The advantage of running as a non-privileged user is that any mistakes you happen to make are very unlikely to damage the system. System-critical components can only be altered by the root user.
File permissions
Each file belongs to one of the users — that is, each file has an owner. Additionally, a file can be assigned to a group of users, but the owner must be a member of that group. Each file has three kinds of permissions: read, write and execute. These permissions can be assigned to three kinds of owner relations: owner, group and other. Other includes all users who are not the owner of the file and do not belong to the group which owns the file. Only the file owner or the superuser (root) can change the permissions or ownership of a file.
This system allows precise control over who can do what on a given computer. Users can be prevented from modifying system files by removing the “write” permission from them, or from executing certain commands by removing the “execute” permission. Notice that users may be allowed to execute programs but not alter them. This is very important, since most Linux systems include a compiler that allows you to create your own programs.

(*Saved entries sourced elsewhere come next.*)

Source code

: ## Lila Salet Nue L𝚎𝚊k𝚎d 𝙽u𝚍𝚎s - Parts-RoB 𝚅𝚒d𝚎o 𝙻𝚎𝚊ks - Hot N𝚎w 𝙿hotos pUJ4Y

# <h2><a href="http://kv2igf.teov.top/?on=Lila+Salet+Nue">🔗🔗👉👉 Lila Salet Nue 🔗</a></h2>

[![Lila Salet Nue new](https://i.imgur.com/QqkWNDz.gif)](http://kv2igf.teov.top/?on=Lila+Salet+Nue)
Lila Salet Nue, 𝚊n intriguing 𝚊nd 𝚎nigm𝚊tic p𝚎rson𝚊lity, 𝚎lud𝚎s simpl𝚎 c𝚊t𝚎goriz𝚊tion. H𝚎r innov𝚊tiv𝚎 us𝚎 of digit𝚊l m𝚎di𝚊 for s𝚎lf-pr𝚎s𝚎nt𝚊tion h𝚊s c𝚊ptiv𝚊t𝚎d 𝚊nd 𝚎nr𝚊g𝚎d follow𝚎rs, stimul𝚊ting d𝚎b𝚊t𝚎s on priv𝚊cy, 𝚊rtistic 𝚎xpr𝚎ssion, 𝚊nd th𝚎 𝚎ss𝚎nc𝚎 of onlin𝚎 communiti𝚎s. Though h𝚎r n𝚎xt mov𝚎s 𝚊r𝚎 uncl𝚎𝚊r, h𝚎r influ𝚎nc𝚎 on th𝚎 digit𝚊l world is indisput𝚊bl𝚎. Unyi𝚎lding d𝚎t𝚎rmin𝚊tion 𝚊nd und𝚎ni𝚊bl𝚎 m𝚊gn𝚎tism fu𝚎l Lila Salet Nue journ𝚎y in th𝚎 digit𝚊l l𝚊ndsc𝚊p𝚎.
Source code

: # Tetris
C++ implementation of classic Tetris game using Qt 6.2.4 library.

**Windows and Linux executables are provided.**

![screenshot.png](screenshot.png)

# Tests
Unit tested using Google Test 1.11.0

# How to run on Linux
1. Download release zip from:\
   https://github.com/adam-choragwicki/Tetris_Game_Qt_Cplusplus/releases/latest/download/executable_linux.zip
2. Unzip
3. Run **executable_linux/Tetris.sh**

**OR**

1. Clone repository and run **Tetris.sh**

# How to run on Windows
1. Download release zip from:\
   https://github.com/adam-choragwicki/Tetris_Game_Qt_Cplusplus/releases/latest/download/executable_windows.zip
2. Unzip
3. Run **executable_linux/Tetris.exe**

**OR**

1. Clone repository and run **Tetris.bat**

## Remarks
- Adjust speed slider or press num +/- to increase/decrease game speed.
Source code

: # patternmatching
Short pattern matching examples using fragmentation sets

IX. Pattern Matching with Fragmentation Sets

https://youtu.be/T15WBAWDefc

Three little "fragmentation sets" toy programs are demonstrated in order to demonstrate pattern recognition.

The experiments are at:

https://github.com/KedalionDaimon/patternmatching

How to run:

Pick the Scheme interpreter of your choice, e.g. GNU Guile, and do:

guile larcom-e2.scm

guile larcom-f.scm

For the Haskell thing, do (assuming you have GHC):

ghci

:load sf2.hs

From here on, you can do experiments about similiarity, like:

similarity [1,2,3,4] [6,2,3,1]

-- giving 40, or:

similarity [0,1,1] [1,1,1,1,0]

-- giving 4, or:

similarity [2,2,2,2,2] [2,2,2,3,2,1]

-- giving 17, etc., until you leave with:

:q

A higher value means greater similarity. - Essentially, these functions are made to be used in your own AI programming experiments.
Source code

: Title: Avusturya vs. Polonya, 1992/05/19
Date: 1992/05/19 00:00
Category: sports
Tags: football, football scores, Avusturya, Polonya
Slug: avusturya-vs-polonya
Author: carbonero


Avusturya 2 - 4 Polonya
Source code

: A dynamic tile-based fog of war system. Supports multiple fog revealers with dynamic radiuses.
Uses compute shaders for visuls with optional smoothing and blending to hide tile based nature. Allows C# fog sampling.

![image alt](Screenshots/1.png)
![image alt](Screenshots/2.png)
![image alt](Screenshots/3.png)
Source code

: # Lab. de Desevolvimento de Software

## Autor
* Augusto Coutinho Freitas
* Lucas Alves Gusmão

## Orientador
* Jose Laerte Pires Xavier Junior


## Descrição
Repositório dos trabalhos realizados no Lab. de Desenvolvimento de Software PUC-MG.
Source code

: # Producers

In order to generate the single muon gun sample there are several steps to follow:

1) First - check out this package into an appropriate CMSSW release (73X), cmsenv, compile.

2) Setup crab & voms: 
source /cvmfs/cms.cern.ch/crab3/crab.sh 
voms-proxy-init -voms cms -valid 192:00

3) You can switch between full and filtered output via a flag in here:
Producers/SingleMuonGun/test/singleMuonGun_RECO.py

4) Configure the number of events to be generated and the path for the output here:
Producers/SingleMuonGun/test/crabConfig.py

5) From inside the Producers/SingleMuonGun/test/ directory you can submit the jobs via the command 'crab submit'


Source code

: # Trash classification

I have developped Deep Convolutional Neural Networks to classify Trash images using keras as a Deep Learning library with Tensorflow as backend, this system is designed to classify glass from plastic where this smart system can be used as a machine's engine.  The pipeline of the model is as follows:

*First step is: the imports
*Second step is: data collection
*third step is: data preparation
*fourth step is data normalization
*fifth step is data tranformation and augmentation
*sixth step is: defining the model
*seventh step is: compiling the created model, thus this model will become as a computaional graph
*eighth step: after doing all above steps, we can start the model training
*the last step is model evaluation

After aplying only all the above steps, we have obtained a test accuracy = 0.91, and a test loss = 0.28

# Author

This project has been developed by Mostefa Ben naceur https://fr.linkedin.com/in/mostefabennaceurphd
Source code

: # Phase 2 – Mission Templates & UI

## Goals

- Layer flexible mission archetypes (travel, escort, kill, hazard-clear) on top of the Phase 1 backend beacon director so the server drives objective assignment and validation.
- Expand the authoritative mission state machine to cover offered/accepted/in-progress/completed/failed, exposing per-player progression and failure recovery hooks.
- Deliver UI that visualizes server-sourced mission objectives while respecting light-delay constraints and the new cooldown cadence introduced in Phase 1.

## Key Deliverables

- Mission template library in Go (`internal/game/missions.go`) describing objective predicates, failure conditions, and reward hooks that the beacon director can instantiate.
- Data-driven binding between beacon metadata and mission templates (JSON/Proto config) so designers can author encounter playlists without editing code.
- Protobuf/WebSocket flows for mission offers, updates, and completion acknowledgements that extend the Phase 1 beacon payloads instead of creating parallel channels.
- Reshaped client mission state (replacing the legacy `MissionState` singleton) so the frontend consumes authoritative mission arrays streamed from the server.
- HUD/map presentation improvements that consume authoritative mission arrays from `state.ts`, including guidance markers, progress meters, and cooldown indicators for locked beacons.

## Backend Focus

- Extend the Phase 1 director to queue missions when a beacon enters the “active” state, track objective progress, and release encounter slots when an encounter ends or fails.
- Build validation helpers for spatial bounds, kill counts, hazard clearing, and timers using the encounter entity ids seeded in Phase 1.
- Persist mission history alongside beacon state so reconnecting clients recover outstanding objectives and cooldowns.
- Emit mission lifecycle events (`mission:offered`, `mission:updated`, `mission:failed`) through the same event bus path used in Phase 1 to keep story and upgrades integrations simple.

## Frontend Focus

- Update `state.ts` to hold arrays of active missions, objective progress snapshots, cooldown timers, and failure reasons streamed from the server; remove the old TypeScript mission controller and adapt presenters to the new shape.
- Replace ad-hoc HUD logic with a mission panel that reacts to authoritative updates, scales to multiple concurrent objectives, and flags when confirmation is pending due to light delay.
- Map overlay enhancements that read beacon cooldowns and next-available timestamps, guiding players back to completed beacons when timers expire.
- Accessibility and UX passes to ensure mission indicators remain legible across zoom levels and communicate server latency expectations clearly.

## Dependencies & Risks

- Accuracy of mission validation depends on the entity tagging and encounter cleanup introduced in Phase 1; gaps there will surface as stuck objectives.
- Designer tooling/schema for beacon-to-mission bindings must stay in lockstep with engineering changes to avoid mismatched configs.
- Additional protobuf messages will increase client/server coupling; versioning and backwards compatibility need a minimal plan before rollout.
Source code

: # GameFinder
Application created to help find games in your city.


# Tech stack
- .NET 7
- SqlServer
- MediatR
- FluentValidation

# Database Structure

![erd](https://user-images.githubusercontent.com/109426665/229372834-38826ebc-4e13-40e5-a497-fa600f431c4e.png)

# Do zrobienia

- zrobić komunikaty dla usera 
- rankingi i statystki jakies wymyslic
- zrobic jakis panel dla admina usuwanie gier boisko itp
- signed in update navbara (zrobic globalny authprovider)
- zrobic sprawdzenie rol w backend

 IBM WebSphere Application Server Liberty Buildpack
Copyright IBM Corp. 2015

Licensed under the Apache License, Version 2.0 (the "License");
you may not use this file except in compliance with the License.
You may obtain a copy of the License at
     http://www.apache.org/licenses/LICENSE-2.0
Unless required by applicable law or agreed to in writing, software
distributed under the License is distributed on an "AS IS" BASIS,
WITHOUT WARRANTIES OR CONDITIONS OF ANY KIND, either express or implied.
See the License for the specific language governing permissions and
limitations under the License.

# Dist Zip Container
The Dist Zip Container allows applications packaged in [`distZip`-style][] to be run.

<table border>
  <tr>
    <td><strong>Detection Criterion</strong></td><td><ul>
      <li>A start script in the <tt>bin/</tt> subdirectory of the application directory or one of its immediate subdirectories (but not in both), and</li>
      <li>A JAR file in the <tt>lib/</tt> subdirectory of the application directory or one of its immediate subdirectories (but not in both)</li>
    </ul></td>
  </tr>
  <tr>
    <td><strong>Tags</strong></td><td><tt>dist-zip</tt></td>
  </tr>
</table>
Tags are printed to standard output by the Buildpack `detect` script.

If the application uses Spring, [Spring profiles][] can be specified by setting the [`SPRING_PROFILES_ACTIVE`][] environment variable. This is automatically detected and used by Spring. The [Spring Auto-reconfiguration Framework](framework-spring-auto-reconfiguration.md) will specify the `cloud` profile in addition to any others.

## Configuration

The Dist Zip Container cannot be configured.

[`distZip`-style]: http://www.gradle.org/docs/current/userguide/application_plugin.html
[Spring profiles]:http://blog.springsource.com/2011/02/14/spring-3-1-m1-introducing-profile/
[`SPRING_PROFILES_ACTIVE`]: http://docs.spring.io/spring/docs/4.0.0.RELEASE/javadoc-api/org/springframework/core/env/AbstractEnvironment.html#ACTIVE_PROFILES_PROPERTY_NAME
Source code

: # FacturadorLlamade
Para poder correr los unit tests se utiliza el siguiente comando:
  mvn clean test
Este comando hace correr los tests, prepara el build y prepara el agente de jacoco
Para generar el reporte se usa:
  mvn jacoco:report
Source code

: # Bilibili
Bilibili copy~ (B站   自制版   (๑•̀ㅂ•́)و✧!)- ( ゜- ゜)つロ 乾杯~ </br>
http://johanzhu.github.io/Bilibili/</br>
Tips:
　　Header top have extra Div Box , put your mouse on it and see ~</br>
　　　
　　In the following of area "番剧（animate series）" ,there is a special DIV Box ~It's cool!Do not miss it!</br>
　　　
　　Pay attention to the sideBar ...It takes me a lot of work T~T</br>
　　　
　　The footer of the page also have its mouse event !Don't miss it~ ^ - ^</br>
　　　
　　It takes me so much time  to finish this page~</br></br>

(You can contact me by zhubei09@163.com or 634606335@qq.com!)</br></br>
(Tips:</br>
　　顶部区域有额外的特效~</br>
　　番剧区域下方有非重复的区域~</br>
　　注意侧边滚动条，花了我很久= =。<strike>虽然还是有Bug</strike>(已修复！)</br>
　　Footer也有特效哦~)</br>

File permissions are usually given as three octal digits (each from 0 to 7). The digits represent the permissions for, respectively, owner, group and other users. Each digit is the sum of permission codes: 1 for execute, 2 for write and 4 for read. For example, “755” allows everyone to read or execute the file, but only its owner can write it. “400” allows the owner to read the file, and no one else is allowed to do anything. “540” allows the owner to read or execute the file, group members to only read the file and other users to do nothing.
Some important concepts in Linux
How to create a link in Linux?
In your Linux file system, a link is a connection between a file name and the actual data on the disk. There are two main types of links that can be created: “hard” links, and “soft” or symbolic links. Hard links are low-level links which the system uses to create elements of the file system itself, such as files and directories.
A symbolic link is a special file that points to another file or directory, which is called the target. Once created, a symbolic link can be used in place of the target file name. It can have a unique name, and be located in any directory. Multiple symbolic links can even be created to the same target file, allowing the target to be accessed by multiple names.
The symbolic link is a file in its own right, but it does not contain a copy of the target file’s data.
It is similar to a shortcut in Microsoft Windows: if you delete a symbolic link, the target is unaffected. Also, if the target of a symbolic link is deleted, moved, or renamed, the symbolic link is not updated. When this happens, the symbolic link is called “broken” or “orphaned,” and will no longer function as a link.